Numeracy is a complex skill. All sorts of adults and children suffer from "maths anxiety", which ranges from discomfort with numbers to a deep fear of them.
Why should this be? The fundamentals of numeracy are innate. Children, like some animals, are born with two specific skills - subitising and number sense.
Subitising is what we do when we immediately recognise a small number of objects without having to count them. Imagine two bowls with three apples in one and 13 in another. We recognise three without counting, but we have to count 13 apples.
Babies can subitise numbers up to three. They also possess number sense, the ability to distinguish a larger from a smaller set of objects. Consider your own ability to differentiate, as larger or smaller, two groups of people, say of 10 and 20, without counting them.
There is a difference between natural development and "artificial education". The first happens inevitably, the latter requires teaching. We all learn to walk and talk, unless we are severely disabled or maltreated.
But we are unlikely to learn Latin or calculus without instruction.
One of the key skills of parents and teachers, especially in the early years, is knowing when it is enough to provide a good example and a "good-enough" environment for natural development, and when we need to give instruction.
This distinction is especially important in the development of numeracy.
All the growing child needs to develop subitising and number sense are plenty of opportunities to practise them. In good-enough homes children are encouraged to develop naturally without pressure. Perhaps many who have not had these advantages are not ready for the school maths curriculum because their development is incomplete.
The next major step in the acquisition of numeracy is the mastery of language. This, too, develops naturally. As children learn to talk, they learn to count. Children enjoy counting but do not grasp the skill immediately.
Most children learn how to reproduce the sequence of numbers in the correct order from nought to 10 some time before they understand the rules of counting sets. These rules are so well embedded in the adult brain that we take them for granted.
Grown-up counting requires a one-to-one correspondence between the number words and the objects in the set, such that wherever you start, and whatever the order you choose to enumerate the objects, you reach the same answer.

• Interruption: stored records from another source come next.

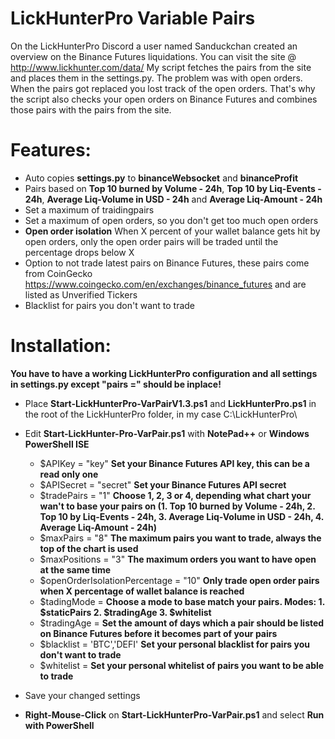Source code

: # LickHunterPro Variable Pairs

On the LickHunterPro Discord a user named Sanduckchan created an overview on the Binance Futures liquidations. You can visit the site @ http://www.lickhunter.com/data/
My script fetches the pairs from the site and places them in the settings.py. The problem was with open orders. When the pairs got replaced you lost track of the open orders. That's why the script also checks your open orders on Binance Futures and combines those pairs with the pairs from the site.

# Features:
- Auto copies **settings.py** to **binanceWebsocket** and **binanceProfit**
- Pairs based on **Top 10 burned by Volume - 24h**, **Top 10 by Liq-Events - 24h**, **Average Liq-Volume in USD - 24h** and **Average Liq-Amount - 24h**
- Set a maximum of traidingpairs
- Set a maximum of open orders, so you don't get too much open orders
- **Open order isolation** When X percent of your wallet balance gets hit by open orders, only the open order pairs will be traded until the percentage drops below X
- Option to not trade latest pairs on Binance Futures, these pairs come from CoinGecko https://www.coingecko.com/en/exchanges/binance_futures and are listed as Unverified Tickers
- Blacklist for pairs you don't want to trade

# Installation:
**You have to have a working LickHunterPro configuration and all settings in settings.py except "pairs =" should be inplace!**
- Place **Start-LickHunterPro-VarPairV1.3.ps1** and **LickHunterPro.ps1** in the root of the LickHunterPro folder, in my case C:\LickHunterPro\
- Edit **Start-LickHunter-Pro-VarPair.ps1** with **NotePad++** or **Windows PowerShell ISE**
  - $APIKey = "key" **Set your Binance Futures API key, this can be a read only one**
  - $APISecret = "secret" **Set your Binance Futures API secret**
  - $tradePairs = "1" **Choose 1, 2, 3 or 4, depending what chart your wan't to base your pairs on (1. Top 10 burned by Volume - 24h, 2. Top 10 by Liq-Events - 24h, 3. Average Liq-Volume in USD - 24h, 4. Average Liq-Amount - 24h)**
  - $maxPairs = "8" **The maximum pairs you want to trade, always the top of the chart is used**
  - $maxPositions = "3" **The maximum orders you want to have open at the same time**
  - $openOrderIsolationPercentage = "10" **Only trade open order pairs when X percentage of wallet balance is reached**
  - $tadingMode = **Choose a mode to base match your pairs. Modes: 1. $staticPairs 2. $tradingAge 3. $whitelist**
  - $tradingAge = **Set the amount of days which a pair should be listed on Binance Futures before it becomes part of your pairs**
  - $blacklist = 'BTC','DEFI' **Set your personal blacklist for pairs you don't want to trade**
  - $whitelist = **Set your personal whitelist of pairs you want to be able to trade**

- Save your changed settings
- **Right-Mouse-Click** on **Start-LickHunterPro-VarPair.ps1** and select **Run with PowerShell**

While all this is obvious to adults, it is a revelation to the growing child, who is often surprised to find that there are five fingers on a hand whether you start counting with the thumb or the little finger.
Wise parents and teachers encourage and celebrate the process of learning that enables a child to switch from childish to grown-up counting. This step is momentous.
It is the first clear example (in the realm of numeracy) of the growing child moving from innate, developmental learning to the culturally-specific learning characteristic of "artificial education".
Grown-up counting enables the child to make a link between their innate skills of subitising and number sense and create a unified theory of number.
So important is this learning stage that I am almost inclined to dismiss the rest of mathematics as mere elaboration of this fundamental step. But not quite.
In a later article I shall consider three more key elements of learning which are required before the child can be said to have mastered the fundamentals of numeracy: reading numbers, understanding order (units, 10s, 100s and so on), and grasping the four arithmetical operations (addition, subtraction, multiplication and division).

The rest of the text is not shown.